On 27 Nov 2008, at 02:08, Volker Armin Hemmann wrote:
On Donnerstag 27 November 2008, Grant wrote:
I'm considering buying a solid-state drive to improve I/O performance
and even reduce noise. Has anyone tried this? I was considering
getting the lowest capacity I can find and putting most of the system
on it. There is a roundup on tomshardware.com and it sounds like
some
are very much better than others. SLC sounds vastly superior
compared
to MLC, but also much more expensive.
http://valhenson.livejournal.com/25228.html
I would rethink that after reading that post.
From TFA:
Postscript: Yes, this analysis is based on anecdotal evidence and
personal experience, but I can't afford the time to do real research
unless someone pays me to. If you know someone who will, send me
email!
I've read a number of other reports, also based on anecdotal evidence
and personal experience, from a number of people who have very happily
been using flash as root volumes for years.
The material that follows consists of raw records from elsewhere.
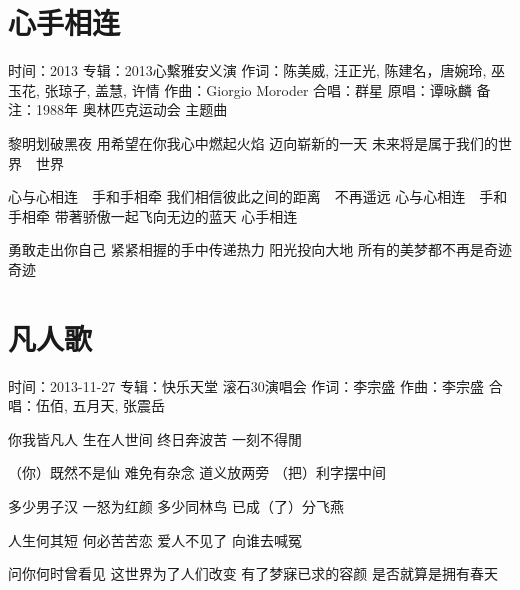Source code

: \documentclass[UTF8,a4paper,oneside,twocolumn,12pt]{ctexbook}
\newcommand{\infopair}[2]{\textbullet #1：#2}
\newcommand{\zc}[1][伍佰]{\infopair{作词}{#1}}
\newcommand{\zq}[1][伍佰]{\infopair{作曲}{#1}}
\newcommand{\zj}[1]{\infopair{专辑}{#1}}
\newcommand{\yc}[1]{\infopair{原唱}{#1}}
\newcommand{\sj}[1]{\infopair{时间}{#1}}
\newcommand{\bz}[1]{\infopair{备注}{#1}}
\newenvironment{info}{\begin{flushleft}\kaishu
	}
	{\end{flushleft}\normalsize\yahei\par}
\newenvironment{lyric}{
	}
{}
\begin{document}
\section{心手相连}
\begin{info}
	\sj{2013}
	\zj{2013心繫雅安义演}
	\zc[陈美威, 汪正光, 陈建名，唐婉玲, 巫玉花, 张琼子, 盖慧, 许情]
	\zq[Giorgio Moroder]
	\infopair{合唱}{群星}
	\yc{谭咏麟}
	\bz{1988年 奥林匹克运动会 主题曲}
\end{info}
\begin{lyric}
	黎明划破黑夜
	用希望在你我心中燃起火焰
	迈向崭新的一天
	未来将是属于我们的世界　世界

	心与心相连　手和手相牵
	我们相信彼此之间的距离　不再遥远
	心与心相连　手和手相牵
	带著骄傲一起飞向无边的蓝天
	心手相连

	勇敢走出你自己
	紧紧相握的手中传递热力
	阳光投向大地
	所有的美梦都不再是奇迹　奇迹
\end{lyric}

\section{凡人歌}
\begin{info}
	\sj{2013-11-27}
	\zj{快乐天堂 滚石30演唱会}
	\zc[李宗盛]
	\zq[李宗盛]
	\infopair{合唱}{伍佰, 五月天, 张震岳}
\end{info}
\begin{lyric}
	你我皆凡人  生在人世间
	终日奔波苦  一刻不得閒

	（你）既然不是仙  难免有杂念
	道义放两旁  （把）利字摆中间

	多少男子汉  一怒为红颜
	多少同林鸟  已成（了）分飞燕

	人生何其短  何必苦苦恋
	爱人不见了  向谁去喊冤

	问你何时曾看见  这世界为了人们改变
	有了梦寐已求的容颜  是否就算是拥有春天
\end{lyric}
\end{document}
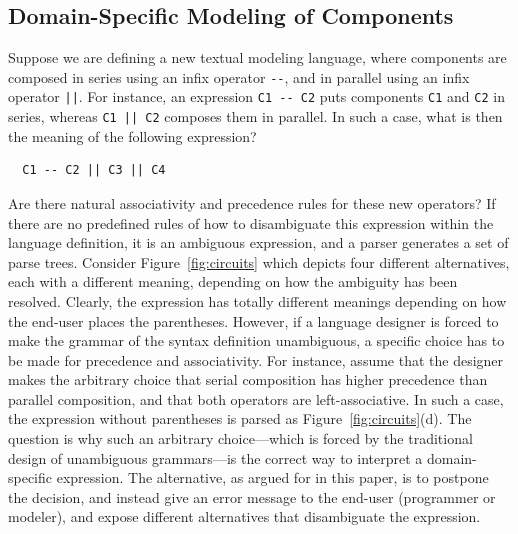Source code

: \documentclass[runningheads]{llncs}
\begin{document}
\subsection{Domain-Specific Modeling of Components}
Suppose we are defining a new textual modeling language, where components are composed in series using an infix operator \verb~--~, and in parallel using an infix operator \verb~||~. For instance, an expression \verb~C1 -- C2~ puts components \verb~C1~ and \verb~C2~ in series, whereas \verb~C1 || C2~ composes them in parallel. In such a case, what is then the meaning of the following expression?
\begin{verbatim}
  C1 -- C2 || C3 || C4
\end{verbatim}

\noindent Are there natural associativity and precedence rules for these new operators? If there are no predefined rules of how to disambiguate this expression within the language definition, it is an ambiguous expression, and a parser generates a set of parse trees. Consider Figure~\ref{fig:circuits} which depicts four different alternatives, each with a different meaning, depending on how the ambiguity has been resolved. Clearly, the expression has totally different meanings depending on how the end-user places the parentheses. However, if a language designer is forced to make the grammar of the syntax definition unambiguous, a specific choice has to be made for precedence and associativity. For instance, assume that the designer makes the arbitrary choice that serial composition has higher precedence than parallel composition, and that both operators are left-associative. In such a case, the expression without parentheses is parsed as Figure~\ref{fig:circuits}(d). The question is why such an arbitrary choice---which is forced by the traditional design of unambiguous grammars---is the correct way to interpret a domain-specific expression. The alternative, as argued for in this paper, is to postpone the decision, and instead give an error message to the end-user (programmer or modeler), and expose different alternatives that disambiguate the expression.
\end{document}
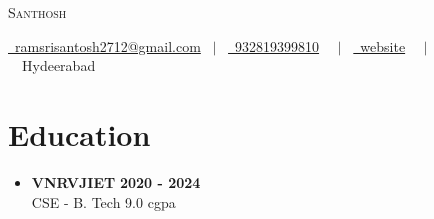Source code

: \documentclass[letterpaper,5pt]{article}
\begin{document}
    

    
    \begin{center}
        {\Huge \scshape Santhosh} \\ \vspace{1pt}
        
        \href{mailto:ramsrisantosh2712@gmail.com}{\raisebox{-0.05\height}\faEnvelope \ ramsrisantosh2712@gmail.com} 
        \ $|$ \ \href{tel:932819399810}{\raisebox{-0.05\height}\faMobile \ 932819399810}  \
        \ $|$ \ \href{website}{\raisebox{-0.05\height}\faGlobe \ website}  \
        \ $|$ \ {\raisebox{-0.05\height}\faMapMarker \ Hydeerabad} \ \  
        \vspace{-8pt}
    \end{center}
    
    
      \section{\textbf{Education}}
      
          \begin{itemize}[leftmargin=0in, label={}]
          \item
            \textbf{VNRVJIET} \hfill \textbf{2020 - 2024} \\
            CSE - B. Tech \hfill 9.0 cgpa
          \end{itemize}
          \vspace*{-3mm}
        
        \vspace{3mm}
    
    

    
    \vspace*{-4mm}
\end{document}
Their opinions disagree
with TFA.
Typically the reports I've read have been from people using CFcards -
4gig is now unbelievably cheap, and CFcards talk EIDE with only a
small, cheap physical adaptor - on MythTV frontends & low-overhead
servers. CFcards look ideal for these purposes because they're quiet -
you want to minimise noise when playing back video in the living room,
for instance.
I think the last anecdote I read on this subject was written by Trubox
(Truebox?) on the Openmoko-community list a month or two ago. They
sell Aserisk systems to small business (in my area, as it happens) and
I would imagine that typically the system sits in the corner of an
office and is untouched for years at a time. I would imagine that have
plenty of installed systems throughout the UK (otherwise they'd be
going hungry). They report a very low failure rate, as did someone
else on the MythTV-users list who also bases a commercial offering on
flash-based hardware.
Whilst I would probably, myself, install a second flash drive myself &
back-up (to a stage 4?) periodically, and avoid disk-writes when
logging, I get the strong impression that there's little to be scared
of using flash memory.
Everything I read that says flash - and particularly its wear-
levelling - is unsuitable for this purpose makes sense to me, but it
doesn't jibe with the real-world experiences of those who ARE using
flash VERY happily.
I've yet to see empirical evidence on the longevity of flash for this
purpose, but I'd advise anyone considering it - anyone thinking flash
unsuitable - to search the mailing lists I've mentioned. The Trubox
post should be easy to find, and the subject comes up on MythTV-users
every few months.
Stroller.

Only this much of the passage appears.